Updated: Apr 14, 2022




Last week, on Boxing Day, Archbishop Emeritus Desmond Tutu died at the age of 90. On that day and the days leading up to his funeral on New Year’s Day messages of tribute were plentiful. A prolific icon renowned for his anti-apartheid activism, South Africa and the international community at large remembered the work and influence of the Noble-Peace Prize awarded theologian.


When an idolised and acclaimed political figure dies, white responses become of particular interest to me. There is a tendency in whiteness that white people are quite familiar with that is committed to unreserved critiques of a celebrated Black figure, after death.


I remember very vividly an occurrence of this after the death of Nelson Mandela in December 2013. At the time of his passing, I was living in Amsterdam. I was relieved for this as I knew that the magnitude of Madiba’s soft power would mean an overemphasis on South Africa’s “father of the nation” that would dominate every public platform for weeks on end.


Although I was not in the country, I could not escape being South African. I was informed of Mandela’s passing by the driver of a car I was riding in as we made our way from the Netherlands to Belgium. This then began a weekend trip of being bombarded with condolences from European strangers, for a man I did not know personally. Moreover, friends that I had remembered me after months and even years of no communication with emails and messages.


In the following weeks, upon my return to Amsterdam, I had attended a book launch for a book on Nelson Mandela written by a Dutch academic. In desperation, on the day (or the day before) the launch, I received an email from an organiser asking if I was South African and whether I would be open to joining the panel for the book’s panel discussion. I respectfully declined. Unable to find a Black South African to join the panel, I noticed that the organisers were able to scrape together African representation with the last-minute inclusion of two Nigeran academics on the panel.

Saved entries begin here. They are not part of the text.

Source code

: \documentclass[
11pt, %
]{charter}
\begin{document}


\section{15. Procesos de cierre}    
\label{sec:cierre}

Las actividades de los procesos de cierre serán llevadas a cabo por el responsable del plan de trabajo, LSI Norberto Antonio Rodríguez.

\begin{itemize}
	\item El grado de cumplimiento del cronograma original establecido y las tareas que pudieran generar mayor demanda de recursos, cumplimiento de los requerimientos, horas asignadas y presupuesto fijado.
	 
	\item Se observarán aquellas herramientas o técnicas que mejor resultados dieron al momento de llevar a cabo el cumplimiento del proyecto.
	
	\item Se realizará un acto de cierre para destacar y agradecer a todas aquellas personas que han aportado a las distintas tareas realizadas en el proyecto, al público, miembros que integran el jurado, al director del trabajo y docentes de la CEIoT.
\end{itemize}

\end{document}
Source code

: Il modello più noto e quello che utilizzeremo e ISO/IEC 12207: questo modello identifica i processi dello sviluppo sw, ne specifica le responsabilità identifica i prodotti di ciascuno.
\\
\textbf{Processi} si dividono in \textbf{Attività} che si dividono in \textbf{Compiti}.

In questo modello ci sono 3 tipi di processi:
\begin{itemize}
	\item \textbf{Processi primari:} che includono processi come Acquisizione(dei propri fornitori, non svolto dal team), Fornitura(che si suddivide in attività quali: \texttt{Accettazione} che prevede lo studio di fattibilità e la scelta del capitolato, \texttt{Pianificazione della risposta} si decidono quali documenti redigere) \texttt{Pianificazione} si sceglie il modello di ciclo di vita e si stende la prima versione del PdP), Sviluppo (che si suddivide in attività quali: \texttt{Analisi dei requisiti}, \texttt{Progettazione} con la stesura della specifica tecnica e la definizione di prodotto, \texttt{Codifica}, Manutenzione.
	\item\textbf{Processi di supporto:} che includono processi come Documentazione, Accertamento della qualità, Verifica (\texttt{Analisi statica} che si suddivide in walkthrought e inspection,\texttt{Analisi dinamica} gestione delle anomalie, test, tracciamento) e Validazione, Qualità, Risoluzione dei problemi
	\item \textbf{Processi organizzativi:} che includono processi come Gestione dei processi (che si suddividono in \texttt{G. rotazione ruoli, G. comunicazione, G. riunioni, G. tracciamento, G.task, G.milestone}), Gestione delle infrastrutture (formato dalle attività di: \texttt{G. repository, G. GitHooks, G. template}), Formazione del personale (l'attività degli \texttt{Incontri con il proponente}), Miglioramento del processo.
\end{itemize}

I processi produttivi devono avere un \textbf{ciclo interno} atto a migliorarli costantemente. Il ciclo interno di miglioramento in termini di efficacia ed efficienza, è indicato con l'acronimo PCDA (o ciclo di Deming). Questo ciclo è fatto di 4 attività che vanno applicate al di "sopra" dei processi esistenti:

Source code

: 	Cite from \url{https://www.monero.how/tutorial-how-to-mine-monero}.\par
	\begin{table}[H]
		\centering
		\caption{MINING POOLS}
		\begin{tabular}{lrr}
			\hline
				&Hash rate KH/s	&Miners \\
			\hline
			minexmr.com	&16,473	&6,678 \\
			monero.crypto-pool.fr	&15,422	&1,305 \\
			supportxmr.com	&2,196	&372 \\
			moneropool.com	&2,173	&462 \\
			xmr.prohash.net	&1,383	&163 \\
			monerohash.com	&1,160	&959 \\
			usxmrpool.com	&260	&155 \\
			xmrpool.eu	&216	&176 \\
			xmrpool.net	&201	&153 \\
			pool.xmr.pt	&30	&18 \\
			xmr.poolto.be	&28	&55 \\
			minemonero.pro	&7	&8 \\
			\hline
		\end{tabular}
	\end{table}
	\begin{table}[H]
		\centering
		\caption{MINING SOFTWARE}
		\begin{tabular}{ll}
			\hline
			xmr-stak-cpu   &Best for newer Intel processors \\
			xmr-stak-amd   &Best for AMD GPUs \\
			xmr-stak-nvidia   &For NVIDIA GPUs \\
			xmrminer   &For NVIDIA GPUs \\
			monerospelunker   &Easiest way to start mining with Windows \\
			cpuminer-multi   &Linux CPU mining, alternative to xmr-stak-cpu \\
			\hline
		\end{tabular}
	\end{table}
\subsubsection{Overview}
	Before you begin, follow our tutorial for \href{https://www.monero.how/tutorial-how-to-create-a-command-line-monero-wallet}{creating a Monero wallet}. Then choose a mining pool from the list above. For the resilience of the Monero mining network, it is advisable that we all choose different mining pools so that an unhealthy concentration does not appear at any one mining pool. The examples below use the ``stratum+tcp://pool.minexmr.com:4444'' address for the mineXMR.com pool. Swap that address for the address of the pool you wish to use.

During her presentation, the author referred to Madiba as a “secular saint” whose public image covered up an arrogant womanising African man. The Dutch people in attendance ate up this author’s critique with pure glee. It was a reminder of Dutch culture’s self-confidence in their proclamations of critically-minded outspokenness that curiously never seems to apply to their own racism. What made it all the more distasteful was that this European bunch appeared all too eager to receive this racist framing within weeks of Nelson Mandela’s death.


Speaking ill of the dead




This week while shaking off the haziness of Christmas-time festivities, I was once again reminded of just how rapidly white people negatively respond to positive portrays of Blackness and prominent Black leaders. Whiteness cannot handle Black celebration and with the passing of Desmond Tutu, whiteness has made it a point to “make sure that history remembers both the goods he did and the awful awful bads that he did as well”.


On 30 December 2021, just four days after Tutu’s passing, American lawyer Alan Dershowitz appeared on the Rob Schmitt Show for an interview on American media’s esteemed portrayals of Desmond Tutu. From the moment the lawyer opens his mouth, he took his time to condemn Tutu as an “out-and-out” and “unrepented” bigot- something he claimed to be doing since the year 2000. In his unfiltered bombast, Dershowitz included impertinent quotes from Tutu that were employed to prove Tutu’s alleged antisemitism where he avowed that “when we start tearing down Thomas Jefferson statues and start tearing down George Washington statues, let’s not put up statues to an overt bigot. Shame on President Obama for not at least alerting us! He knows about it”. The author then continued his tirade by stating that the world has long been aware of Tutu’s alleged bigotry however, “people love a simple narrative of heroes so they have buried this part of Archbishop Tutu’s very dark history”.


When death becomes an opportunity for victimised racists


It is only a couple of minutes into the clip that the real reason for this interview on the conservative American news channel Newsmax TV was revealed when the host of the show introduces ideas of white victimhood. “Well, let's be honest”, he begins, stumbling on his words, “It’s a simple fact. If this guy was white. He would not only, uh, would they bring that up. Uh, he would be condemned”. Gathering courage, the host continued with conviction that “if a white man had said those same comments, they wouldn’t have even mourned his death. They would have said he deserved it.”. Dershowitz added to these notions of white vulnerability where he positioned Tutu as the most influential propeller of antisemitism in the 20th Century that was untouchable “because they are afraid to be called racist”. “Exactly!”, the host agrees with unabashed joy in these shared feelings of victimhood. Dramatically, the segment is concluded with a quick jab at “liberal press” for decorated media portrayals of the Archbishop Emeritus with hands up and the line “hear no evil, speak no evil. Something else”.


Ungenaphi?





Following true white cowardice—I mean, neo-liberal expectations—loose repressions of anti-Black racism unravel themselves colourfully when the fear of societal condemnation is no longer. Often public demonisation of an applauded Black figure is freed in death.

What is always so peculiarly typical about the passing of Black South African leaders is how quick the West is to comment. Why? What is their relevance? To add to that, it appears that while white people in the West are quick with their unsolicited opinions, white South Africans are even faster to latch on to these unfavourable discourses during times of international mourning.